__Problem statement__.
Below are some records. Print exactly the lines between the one holding "治小儿惊悸，睡卧不宁，心经恍惚，皆治之。" and the one holding "羌活 山栀子（各二钱） 大黄（ ） 木通 赤茯苓 甘草（各一钱）", inclusive, and nothing else.

---------- Records supplied

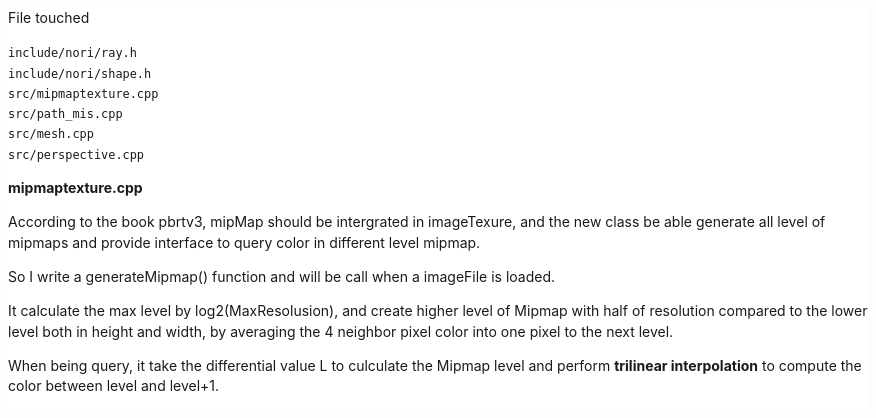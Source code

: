 File touched

```
include/nori/ray.h
include/nori/shape.h
src/mipmaptexture.cpp
src/path_mis.cpp
src/mesh.cpp
src/perspective.cpp
```

**mipmaptexture.cpp**

According to the book pbrtv3, mipMap should be intergrated in imageTexure, and the new class be able generate all level of mipmaps and provide interface to query color in different level mipmap.

So I write a generateMipmap() function and will be call when a imageFile is loaded.

It calculate the max level by log2(MaxResolusion), and create higher level of Mipmap with half of resolution compared to the lower level both in height and width, by averaging the 4 neighbor pixel color into one pixel to the next level.

When being query, it take the differential value L to culculate the Mipmap level and perform **trilinear interpolation** to compute the color between level and level+1.

|         |                            |
| ------- | -------------------------- |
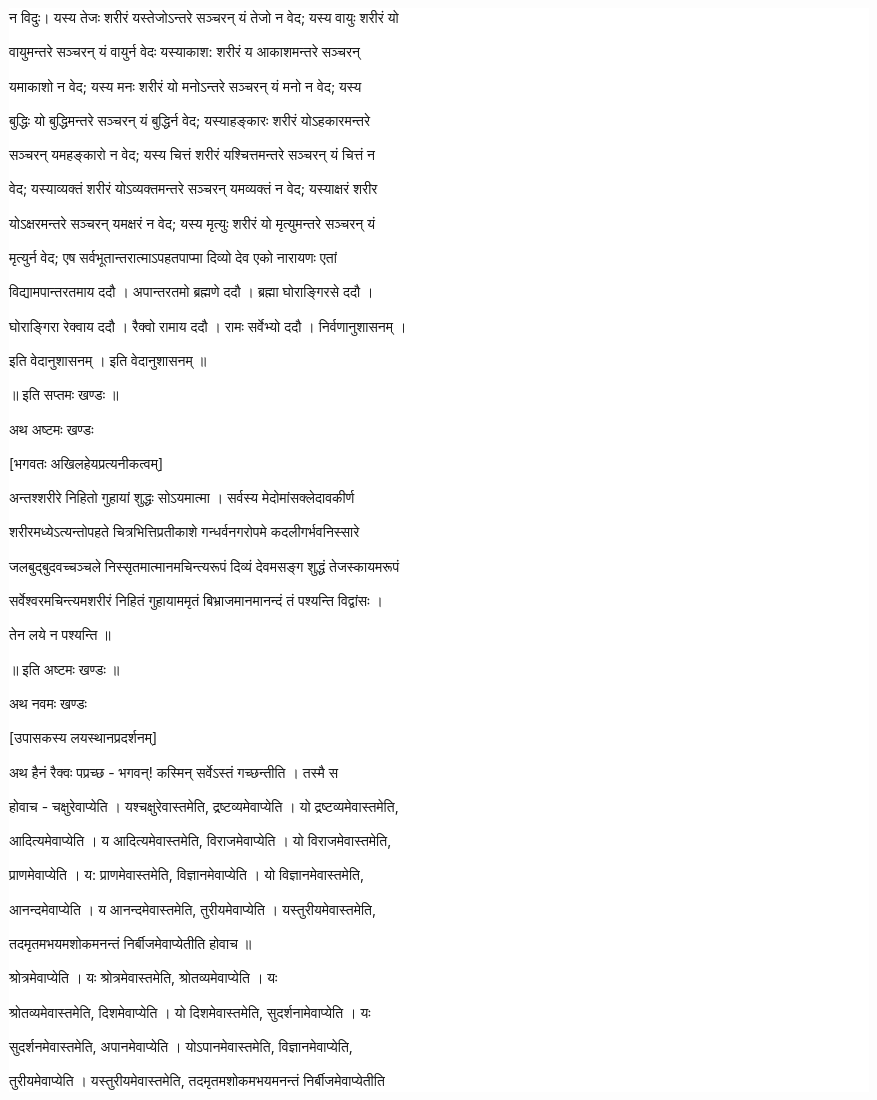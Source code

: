 न विदुः। यस्य तेजः शरीरं यस्तेजोऽन्तरे सञ्चरन् यं तेजो न वेद; यस्य वायुः शरीरं यो

वायुमन्तरे सञ्चरन् यं वायुर्न वेदः यस्याकाश: शरीरं य आकाशमन्तरे सञ्चरन्

यमाकाशो न वेद; यस्य मनः शरीरं यो मनोऽन्तरे सञ्चरन् यं मनो न वेद; यस्य

बुद्धिः यो बुद्धिमन्तरे सञ्चरन् यं बुद्धिर्न वेद; यस्याहङ्कारः शरीरं योऽहकारमन्तरे

सञ्चरन् यमहङ्कारो न वेद; यस्य चित्तं शरीरं यश्चित्तमन्तरे सञ्चरन् यं चित्तं न

वेद; यस्याव्यक्तं शरीरं योऽव्यक्तमन्तरे सञ्चरन् यमव्यक्तं न वेद; यस्याक्षरं शरीर

योऽक्षरमन्तरे सञ्चरन् यमक्षरं न वेद; यस्य मृत्युः शरीरं यो मृत्युमन्तरे सञ्चरन् यं

मृत्युर्न वेद; एष सर्वभूतान्तरात्माऽपहतपाप्मा दिव्यो देव एको नारायणः एतां

विद्यामपान्तरतमाय ददौ । अपान्तरतमो ब्रह्मणे ददौ । ब्रह्मा घोराङ्गिरसे ददौ ।

घोराङ्गिरा रेक्वाय ददौ । रैक्वो रामाय ददौ । रामः सर्वेभ्यो ददौ । निर्वणानुशासनम् ।

इति वेदानुशासनम् । इति वेदानुशासनम् ॥

॥ इति सप्तमः खण्डः ॥



अथ अष्टमः खण्डः

\[भगवतः अखिलहेयप्रत्यनीकत्वम्\]

अन्तश्शरीरे निहितो गुहायां शुद्धः सोऽयमात्मा । सर्वस्य मेदोमांसक्लेदावकीर्ण

शरीरमध्येऽत्यन्तोपहते चित्रभित्तिप्रतीकाशे गन्धर्वनगरोपमे कदलीगर्भवनिस्सारे

जलबुद्बुदवच्चञ्चले निस्सृतमात्मानमचिन्त्यरूपं दिव्यं देवमसङ्ग शुद्धं तेजस्कायमरूपं

सर्वेश्वरमचिन्त्यमशरीरं निहितं गुहायाममृतं बिभ्राजमानमानन्दं तं पश्यन्ति विद्वांसः ।

तेन लये न पश्यन्ति ॥

॥ इति अष्टमः खण्डः ॥

अथ नवमः खण्डः

\[उपासकस्य लयस्थानप्रदर्शनम्\]

अथ हैनं रैक्वः पप्रच्छ - भगवन्! कस्मिन् सर्वेऽस्तं गच्छन्तीति । तस्मै स

होवाच - चक्षुरेवाप्येति । यश्चक्षुरेवास्तमेति, द्रष्टव्यमेवाप्येति । यो द्रष्टव्यमेवास्तमेति,

आदित्यमेवाप्येति । य आदित्यमेवास्तमेति, विराजमेवाप्येति । यो विराजमेवास्तमेति,

प्राणमेवाप्येति । य: प्राणमेवास्तमेति, विज्ञानमेवाप्येति । यो विज्ञानमेवास्तमेति,

आनन्दमेवाप्येति । य आनन्दमेवास्तमेति, तुरीयमेवाप्येति । यस्तुरीयमेवास्तमेति,

तदमृतमभयमशोकमनन्तं निर्बीजमेवाप्येतीति होवाच ॥

श्रोत्रमेवाप्येति । यः श्रोत्रमेवास्तमेति, श्रोतव्यमेवाप्येति । यः

श्रोतव्यमेवास्तमेति, दिशमेवाप्येति । यो दिशमेवास्तमेति, सुदर्शनामेवाप्येति । यः

सुदर्शनमेवास्तमेति, अपानमेवाप्येति । योऽपानमेवास्तमेति, विज्ञानमेवाप्येति,

तुरीयमेवाप्येति । यस्तुरीयमेवास्तमेति, तदमृतमशोकमभयमनन्तं निर्बीजमेवाप्येतीति
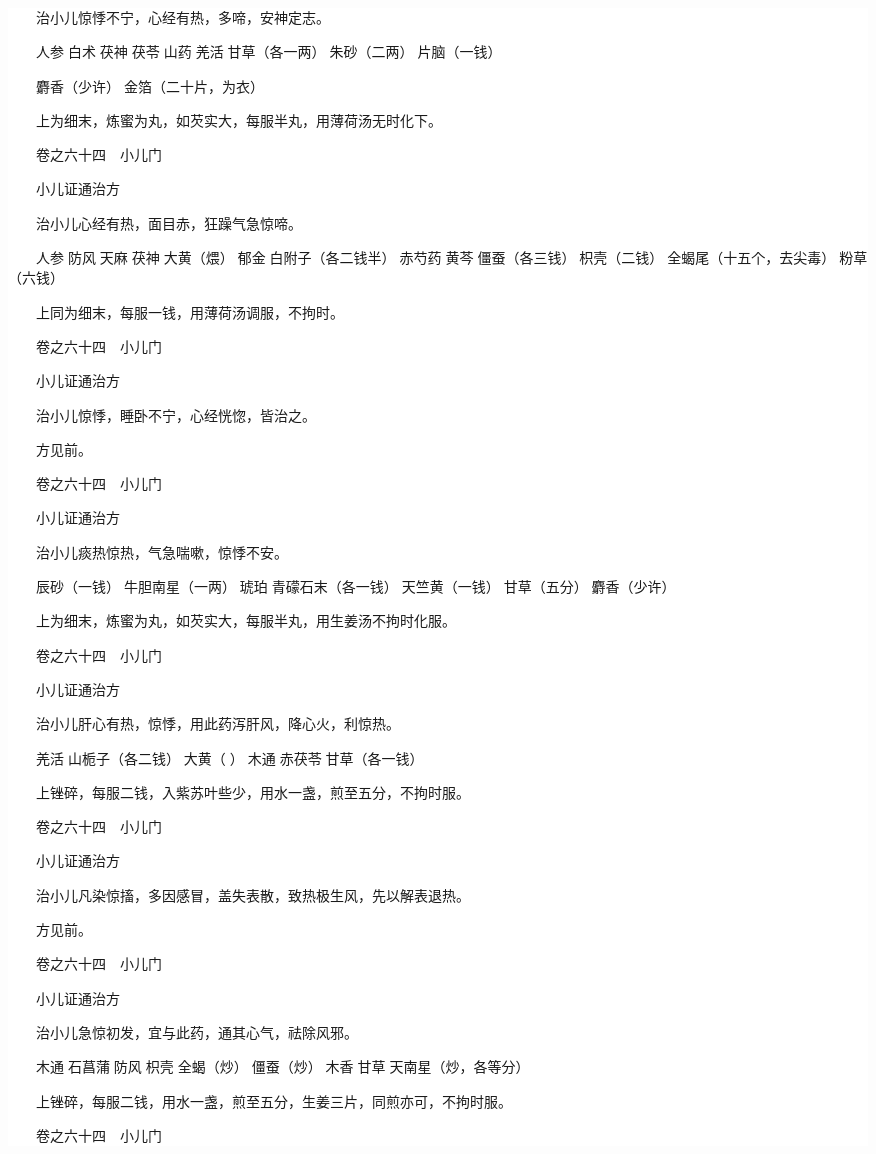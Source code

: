 　　治小儿惊悸不宁，心经有热，多啼，安神定志。

　　人参 白术 茯神 茯苓 山药 羌活 甘草（各一两） 朱砂（二两） 片脑（一钱）

　　麝香（少许） 金箔（二十片，为衣）

　　上为细末，炼蜜为丸，如芡实大，每服半丸，用薄荷汤无时化下。

　　卷之六十四　小儿门

　　小儿证通治方

　　治小儿心经有热，面目赤，狂躁气急惊啼。

　　人参 防风 天麻 茯神 大黄（煨） 郁金 白附子（各二钱半） 赤芍药 黄芩 僵蚕（各三钱） 枳壳（二钱） 全蝎尾（十五个，去尖毒） 粉草（六钱）

　　上同为细末，每服一钱，用薄荷汤调服，不拘时。

　　卷之六十四　小儿门

　　小儿证通治方

　　治小儿惊悸，睡卧不宁，心经恍惚，皆治之。

　　方见前。

　　卷之六十四　小儿门

　　小儿证通治方

　　治小儿痰热惊热，气急喘嗽，惊悸不安。

　　辰砂（一钱） 牛胆南星（一两） 琥珀 青礞石末（各一钱） 天竺黄（一钱） 甘草（五分） 麝香（少许）

　　上为细末，炼蜜为丸，如芡实大，每服半丸，用生姜汤不拘时化服。

　　卷之六十四　小儿门

　　小儿证通治方

　　治小儿肝心有热，惊悸，用此药泻肝风，降心火，利惊热。

　　羌活 山栀子（各二钱） 大黄（ ） 木通 赤茯苓 甘草（各一钱）

　　上锉碎，每服二钱，入紫苏叶些少，用水一盏，煎至五分，不拘时服。

　　卷之六十四　小儿门

　　小儿证通治方

　　治小儿凡染惊搐，多因感冒，盖失表散，致热极生风，先以解表退热。

　　方见前。

　　卷之六十四　小儿门

　　小儿证通治方

　　治小儿急惊初发，宜与此药，通其心气，祛除风邪。

　　木通 石菖蒲 防风 枳壳 全蝎（炒） 僵蚕（炒） 木香 甘草 天南星（炒，各等分）

　　上锉碎，每服二钱，用水一盏，煎至五分，生姜三片，同煎亦可，不拘时服。

　　卷之六十四　小儿门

--------------------

__Task answer__.
　　治小儿惊悸，睡卧不宁，心经恍惚，皆治之。

　　方见前。

　　卷之六十四　小儿门

　　小儿证通治方

　　治小儿痰热惊热，气急喘嗽，惊悸不安。

　　辰砂（一钱） 牛胆南星（一两） 琥珀 青礞石末（各一钱） 天竺黄（一钱） 甘草（五分） 麝香（少许）

　　上为细末，炼蜜为丸，如芡实大，每服半丸，用生姜汤不拘时化服。

　　卷之六十四　小儿门

　　小儿证通治方

　　治小儿肝心有热，惊悸，用此药泻肝风，降心火，利惊热。

　　羌活 山栀子（各二钱） 大黄（ ） 木通 赤茯苓 甘草（各一钱）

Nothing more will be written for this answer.